He is flipping annoying.  Whatever you do don't click on one of his links. Most that I have inspected a few of them and they were harmless but you never know what ones are not.

----------


## jeffmorris

Windows 10 Defender found malware and removed them. I stopped getting the annoying dialog box with two buttons that say "Play Now" and "No Thanks".

----------


## Todd-67

Interesting... our it department has been delayed in rolling out certain updates due to testing software compatability.

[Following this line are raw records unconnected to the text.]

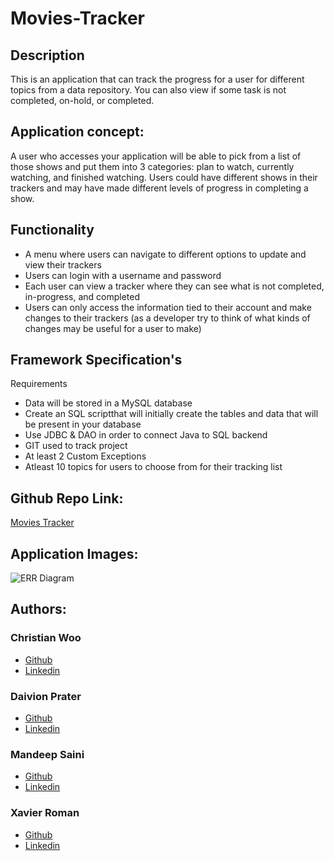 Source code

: # Movies-Tracker

## Description 
This is an application that can track the progress for a user for different topics from a data repository. You can also view if some task is not completed, on-hold, or completed.

## Application concept:
A user who accesses your application will be able to pick from a list of those shows and put them into 3 categories: plan to watch, currently watching, and finished watching.
Users could have different shows in their trackers and may have made different levels of progress in completing a show.

## Functionality 
- A menu where users can navigate to different options to update and view their trackers
- Users can login with a username and password
- Each user can view a tracker where they can see what is not completed, in-progress, and completed
- Users can only access the information tied to their account and make changes to their trackers (as a developer try to think of what kinds of changes may be useful
for a user to make)

## Framework Specification's 
Requirements
- Data will be stored in a MySQL database
- Create an SQL scriptthat will initially create the tables and data that will be present in your database
- Use JDBC & DAO in order to connect Java to SQL backend
- GIT used to track project
- At least 2 Custom Exceptions
- Atleast 10 topics for users to choose from for their tracking list

## Github Repo Link:

[Movies Tracker](https://github.com/mandy2324/Project-2.git)

## Application Images:
![ERR Diagram](./images/ERR_Diagram.png)

## Authors:

### Christian Woo

- [Github](https://github.com/chriswoo59)
- [Linkedin](https://www.linkedin.com/in/cwoo59/)

### Daivion Prater

- [Github](https://github.com/dprater1)
- [Linkedin](https://www.linkedin.com/in/daivion-prater-a6b04a205/)

### Mandeep Saini

- [Github](https://github.com/mandy2324)
- [Linkedin](https://www.linkedin.com/in/m23saini/)

### Xavier Roman

- [Github](https://github.com/xroman0011)
- [Linkedin](https://www.linkedin.com/in/xavier-roman-299561241)

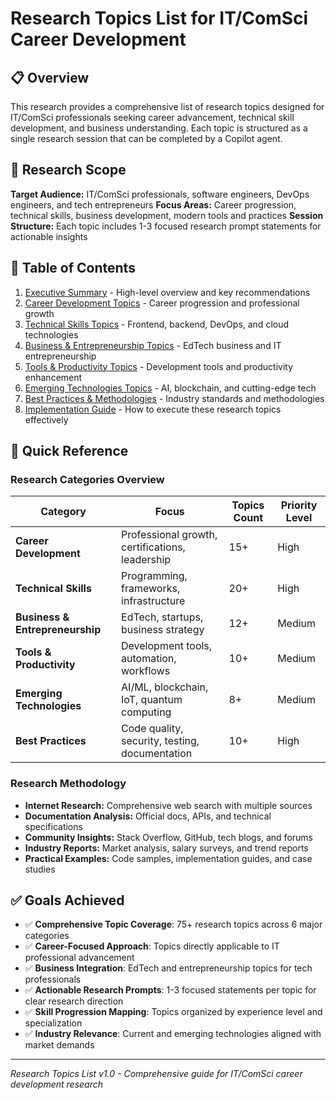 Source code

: # Research Topics List for IT/ComSci Career Development

## 📋 Overview

This research provides a comprehensive list of research topics designed for IT/ComSci professionals seeking career advancement, technical skill development, and business understanding. Each topic is structured as a single research session that can be completed by a Copilot agent.

## 🎯 Research Scope

**Target Audience:** IT/ComSci professionals, software engineers, DevOps engineers, and tech entrepreneurs
**Focus Areas:** Career progression, technical skills, business development, modern tools and practices
**Session Structure:** Each topic includes 1-3 focused research prompt statements for actionable insights

## 📑 Table of Contents

1. [Executive Summary](./executive-summary.md) - High-level overview and key recommendations
2. [Career Development Topics](./career-development-topics.md) - Career progression and professional growth
3. [Technical Skills Topics](./technical-skills-topics.md) - Frontend, backend, DevOps, and cloud technologies
4. [Business & Entrepreneurship Topics](./business-entrepreneurship-topics.md) - EdTech business and IT entrepreneurship
5. [Tools & Productivity Topics](./tools-productivity-topics.md) - Development tools and productivity enhancement
6. [Emerging Technologies Topics](./emerging-technologies-topics.md) - AI, blockchain, and cutting-edge tech
7. [Best Practices & Methodologies](./best-practices-methodologies.md) - Industry standards and methodologies
8. [Implementation Guide](./implementation-guide.md) - How to execute these research topics effectively

## 🚀 Quick Reference

### Research Categories Overview

| Category | Focus | Topics Count | Priority Level |
|----------|-------|--------------|----------------|
| **Career Development** | Professional growth, certifications, leadership | 15+ | High |
| **Technical Skills** | Programming, frameworks, infrastructure | 20+ | High |
| **Business & Entrepreneurship** | EdTech, startups, business strategy | 12+ | Medium |
| **Tools & Productivity** | Development tools, automation, workflows | 10+ | Medium |
| **Emerging Technologies** | AI/ML, blockchain, IoT, quantum computing | 8+ | Medium |
| **Best Practices** | Code quality, security, testing, documentation | 10+ | High |

### Research Methodology

- **Internet Research:** Comprehensive web search with multiple sources
- **Documentation Analysis:** Official docs, APIs, and technical specifications
- **Community Insights:** Stack Overflow, GitHub, tech blogs, and forums
- **Industry Reports:** Market analysis, salary surveys, and trend reports
- **Practical Examples:** Code samples, implementation guides, and case studies

## ✅ Goals Achieved

- ✅ **Comprehensive Topic Coverage**: 75+ research topics across 6 major categories
- ✅ **Career-Focused Approach**: Topics directly applicable to IT professional advancement
- ✅ **Business Integration**: EdTech and entrepreneurship topics for tech professionals
- ✅ **Actionable Research Prompts**: 1-3 focused statements per topic for clear research direction
- ✅ **Skill Progression Mapping**: Topics organized by experience level and specialization
- ✅ **Industry Relevance**: Current and emerging technologies aligned with market demands

---

*Research Topics List v1.0 - Comprehensive guide for IT/ComSci career development research* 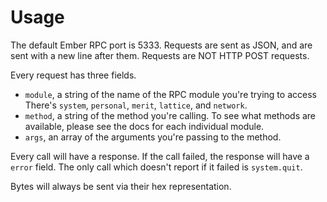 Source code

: # Usage

The default Ember RPC port is 5333. Requests are sent as JSON, and are sent with a new line after them. Requests are NOT HTTP POST requests.

Every request has three fields.
- `module`, a string of the name of the RPC module you're trying to access There's `system`, `personal`, `merit`, `lattice`, and `network`.
- `method`, a string of the method you're calling. To see what methods are available, please see the docs for each individual module.
- `args`, an array of the arguments you're passing to the method.

Every call will have a response. If the call failed, the response will have a `error` field. The only call which doesn't report if it failed is `system.quit`.

Bytes will always be sent via their hex representation.
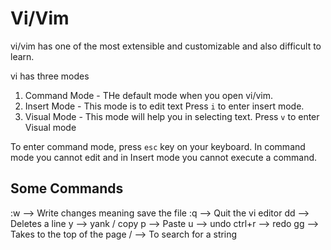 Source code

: # Vi/Vim

vi/vim has one of the most extensible and customizable and also difficult to learn.



vi has three modes

1. Command Mode - THe default mode when you open vi/vim.
2. Insert Mode  - This mode is to edit text Press `i` to enter insert mode.
3. Visual Mode  - This mode will help you in selecting text. Press `v` to enter Visual mode



To enter command mode, press `esc` key on your keyboard.
In command mode you cannot edit and in Insert mode you cannot execute a command.

## Some Commands
:w      	--> Write changes meaning save the file
:q      	--> Quit the vi editor
dd      	--> Deletes a line
y       	--> yank / copy
p       	--> Paste
u       	--> undo
ctrl+r  	--> redo
gg      	--> Takes to the top of the page
/<string>	--> To search for a string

Probably why i didn't get any of that  crap here at home.

----------


## curious aardvark

Actually if there isn't a link in a post, and english isn't their native language (or sometimes if it is and they use predictive text on a phone) then it can be tricky to tell if it's a genuine person or some weird attempt at profitless spam. 

We do get some really weird posts that are from real people.

----------


## chuangtastic

I'm not really getting this error.  Maybe should scan for malware?

----------


## Sebastian Finke

> He is flipping annoying.  Whatever you do don't click on one of his links. Most that I have inspected a few of them and they were harmless but you never know what ones are not.


*Never ever* click on spam links. It only puts money in their pockets. Ignore it and let us get rid of it.

----------


## Todd-67

I don't click on them. Just check out where the redirect is and then look at who the domain is regestered to.

Interesting thing is that this whole deal only lasted about 2 days (back to the OP's point). Haven't seen it since.

----------


## Roxy

> We do get some really weird posts that are from real people.


This is speculation, but my guess is a lot of them have alcohol as a 'contributing' factor.

----------